As previously reported, serum lactate is an indicator for mortality in patients with infection at the ED (21-23). A previous study found that serum lactate greater than 4 mmol/L was associated with higher mortality than at 2 mmol/L (40.7% vs 2.7%) (24). In this study, we found that serum lactate over 2.4 mmol/L yielded sufficient sensitivity to predict fatality in patients with E. coli bacteremia at the ED. Another study found a serum lactate cutoff point of 5.80 mmol/L in patients with necrotizing fasciitis (25). This indicates that E. coli bacteremia may be severe and that the serum lactate cutoff point may vary depending on the causative agents.
Although oxygen saturation and hemoglobin were significantly associated with mortality by univariate logistic regression analysis (Tab. III), they were no longer significant in the final model. These results may indicate that neither factor was a strong predictor compared with the other three. Additionally, there might have been some related confounding factors. Other factors included in the model that had p values of less than 0.05 by univariate analysis were not retained in the final model for the same reasons. Some comorbid diseases, such as diabetes, were found to be significant predictors for mortality in a previous observational study (26). However, comorbid diseases were not significant in this study, as previously mentioned. Additionally, the model used in this study differed from that in the previous study. In this study, we included clinical factors such as ESBL E. coli in the model, while the previous study did not include ESBL E. coli and included treatment-related factors such as peak inspiratory pressure and positive end-expiratory pressure.
There were some limitations to this study. First, the ED at which it was conducted was a single site at a university hospital. Further prospective studies in other settings may be required to confirm the results. In addition, this was an exploratory study without validation. The final predictive model included more factors than event outcomes. There were five factors in the model with only 27 nonsurvivors, resulting in a ratio of more than 1:10. Moreover, the total number of patients in the final model was 130. These limitations could have caused the model to be unbalanced or biased. However, the final model had a high goodness of fit. Another limitation was that some factors were not studied such as previous antibiotic use, previous history of resistant pathogens, or special conditions (27-35). Finally, mortality was defined as 28-day mortality.
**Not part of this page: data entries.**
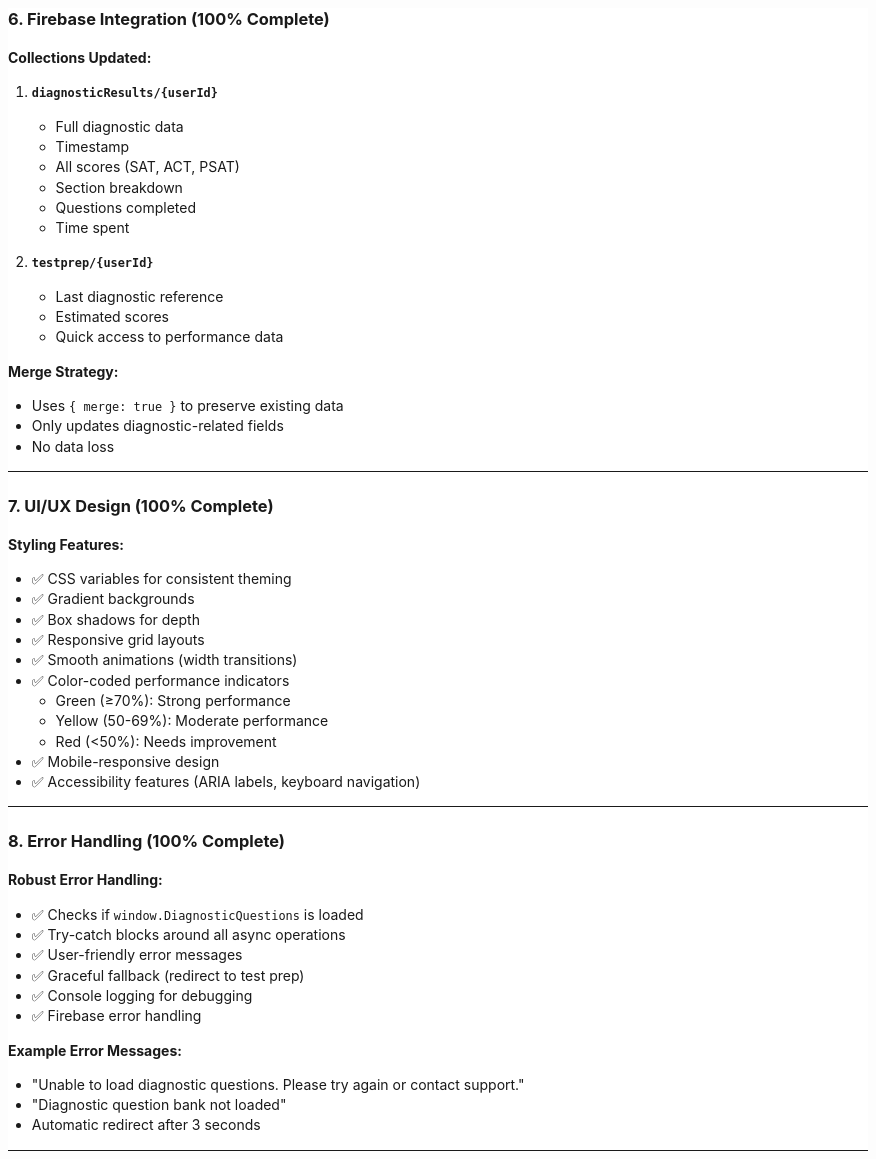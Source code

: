 
### 6. Firebase Integration (100% Complete)

**Collections Updated:**
1. **`diagnosticResults/{userId}`**
   - Full diagnostic data
   - Timestamp
   - All scores (SAT, ACT, PSAT)
   - Section breakdown
   - Questions completed
   - Time spent

2. **`testprep/{userId}`**
   - Last diagnostic reference
   - Estimated scores
   - Quick access to performance data

**Merge Strategy:**
- Uses `{ merge: true }` to preserve existing data
- Only updates diagnostic-related fields
- No data loss

---

### 7. UI/UX Design (100% Complete)

**Styling Features:**
- ✅ CSS variables for consistent theming
- ✅ Gradient backgrounds
- ✅ Box shadows for depth
- ✅ Responsive grid layouts
- ✅ Smooth animations (width transitions)
- ✅ Color-coded performance indicators
  - Green (≥70%): Strong performance
  - Yellow (50-69%): Moderate performance
  - Red (<50%): Needs improvement
- ✅ Mobile-responsive design
- ✅ Accessibility features (ARIA labels, keyboard navigation)

---

### 8. Error Handling (100% Complete)

**Robust Error Handling:**
- ✅ Checks if `window.DiagnosticQuestions` is loaded
- ✅ Try-catch blocks around all async operations
- ✅ User-friendly error messages
- ✅ Graceful fallback (redirect to test prep)
- ✅ Console logging for debugging
- ✅ Firebase error handling

**Example Error Messages:**
- "Unable to load diagnostic questions. Please try again or contact support."
- "Diagnostic question bank not loaded"
- Automatic redirect after 3 seconds

---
ESBL E. coli, plasma glucose, and serum lactate levels were associated with 28-day mortality in patients with E. coli bacteremia presenting at the ED.
The authors would like to acknowledge Dr. Dylan Southard for editing the manuscript via the Khon Kaen University Publication Clinic (Thailand).
Conflict of interest: The authors declare that they have no conflicts of interest.
Financial support: This study was funded by a grant from the Khon Kaen University, Faculty of Medicine, Thailand (Grant Number: MN63307).